■ **ASSIGNMENT**:
Exclude images, then output the remaining data verbatim.

Stored data:

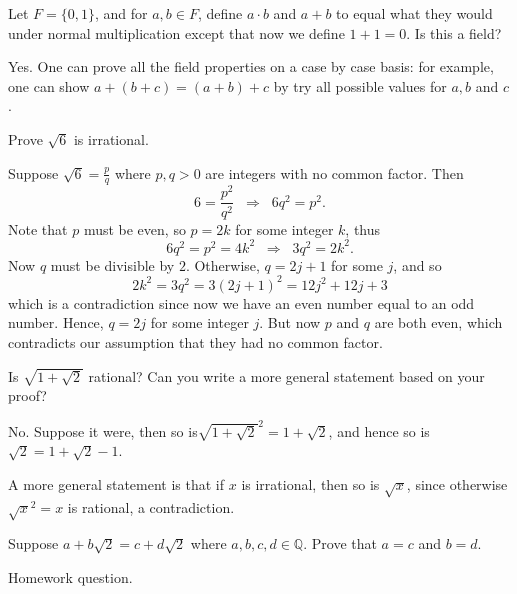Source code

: \documentclass[11pt,dvipsnames]{book}
\numberwithin{figure}{section} %
\numberwithin{table}{section} %
\begin{document}
\begin{exercise}
Let $F=\{0,1\}$, and for $a,b\in F$, define $a\cdot b$ and $a+b$ to equal what they would under normal multiplication except that now we define $1+1=0$. Is this a field?
\begin{solution}
Yes. One can prove all the field properties on a case by case basis: for example, one can show $a+(b+c)=(a+b)+c$ by try all possible values for $a,b$ and $c$.
\end{solution}
\end{exercise}


\begin{exercise}
Prove $\sqrt{6}$ is irrational.
\begin{solution}
Suppose $\sqrt{6}=\frac{p}{q}$ where $p,q>0$ are integers with no common factor. Then
\[
6=\frac{p^2}{q^2} \;\; \Longrightarrow \;\;  6q^2=p^2.
\]
Note that $p$ must be even, so $p=2k$ for some integer $k$, thus
\[
6q^2=p^2=4k^2  \;\; \Longrightarrow \;\;   3q^2=2k^2.
\]
Now $q$ must be divisible by $2$. Otherwise, $q=2j+1$ for some $j$, and so 
\[
2k^2=3q^2=3(2j+1)^2=12j^2+12j+3
\]
which is a contradiction since now we have an even number equal to an odd number. Hence, $q=2j$ for some integer $j$. But now $p$ and $q$ are both even, which contradicts our assumption that they had no common factor. 

\end{solution}
\end{exercise}


\begin{exercise}
Is $\sqrt{1+\sqrt{2}}$ rational? Can you write a more general statement based on your proof?
\begin{solution}
No. Suppose it were, then so is$\sqrt{1+\sqrt{2}}^2=1+\sqrt{2}$, and hence so is $\sqrt{2}=1+\sqrt{2}-1$. 

A more general statement is that if $x$ is irrational, then so is $\sqrt{x}$, since otherwise $\sqrt{x}^2=x$ is rational, a contradiction.
\end{solution}
\end{exercise}

\begin{exercise}
Suppose $a+b\sqrt{2}=c+d\sqrt{2}$ where $a,b,c,d\in\mathbb{Q}$. Prove that $a=c$ and $b=d$. 
\begin{solution}
Homework question.
\end{solution}
\end{exercise}
\end{document}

■ **WRITTEN SOLUTION**:
Source code

: \documentclass[11pt,dvipsnames]{book}
\numberwithin{figure}{section} %
\numberwithin{table}{section} %
\begin{document}
\begin{exercise}
Let $F=\{0,1\}$, and for $a,b\in F$, define $a\cdot b$ and $a+b$ to equal what they would under normal multiplication except that now we define $1+1=0$. Is this a field?
\begin{solution}
Yes. One can prove all the field properties on a case by case basis: for example, one can show $a+(b+c)=(a+b)+c$ by try all possible values for $a,b$ and $c$.
\end{solution}
\end{exercise}


\begin{exercise}
Prove $\sqrt{6}$ is irrational.
\begin{solution}
Suppose $\sqrt{6}=\frac{p}{q}$ where $p,q>0$ are integers with no common factor. Then
\[
6=\frac{p^2}{q^2} \;\; \Longrightarrow \;\;  6q^2=p^2.
\]
Note that $p$ must be even, so $p=2k$ for some integer $k$, thus
\[
6q^2=p^2=4k^2  \;\; \Longrightarrow \;\;   3q^2=2k^2.
\]
Now $q$ must be divisible by $2$. Otherwise, $q=2j+1$ for some $j$, and so 
\[
2k^2=3q^2=3(2j+1)^2=12j^2+12j+3
\]
which is a contradiction since now we have an even number equal to an odd number. Hence, $q=2j$ for some integer $j$. But now $p$ and $q$ are both even, which contradicts our assumption that they had no common factor. 

\end{solution}
\end{exercise}


\begin{exercise}
Is $\sqrt{1+\sqrt{2}}$ rational? Can you write a more general statement based on your proof?
\begin{solution}
No. Suppose it were, then so is$\sqrt{1+\sqrt{2}}^2=1+\sqrt{2}$, and hence so is $\sqrt{2}=1+\sqrt{2}-1$. 

A more general statement is that if $x$ is irrational, then so is $\sqrt{x}$, since otherwise $\sqrt{x}^2=x$ is rational, a contradiction.
\end{solution}
\end{exercise}

\begin{exercise}
Suppose $a+b\sqrt{2}=c+d\sqrt{2}$ where $a,b,c,d\in\mathbb{Q}$. Prove that $a=c$ and $b=d$. 
\begin{solution}
Homework question.
\end{solution}
\end{exercise}
\end{document}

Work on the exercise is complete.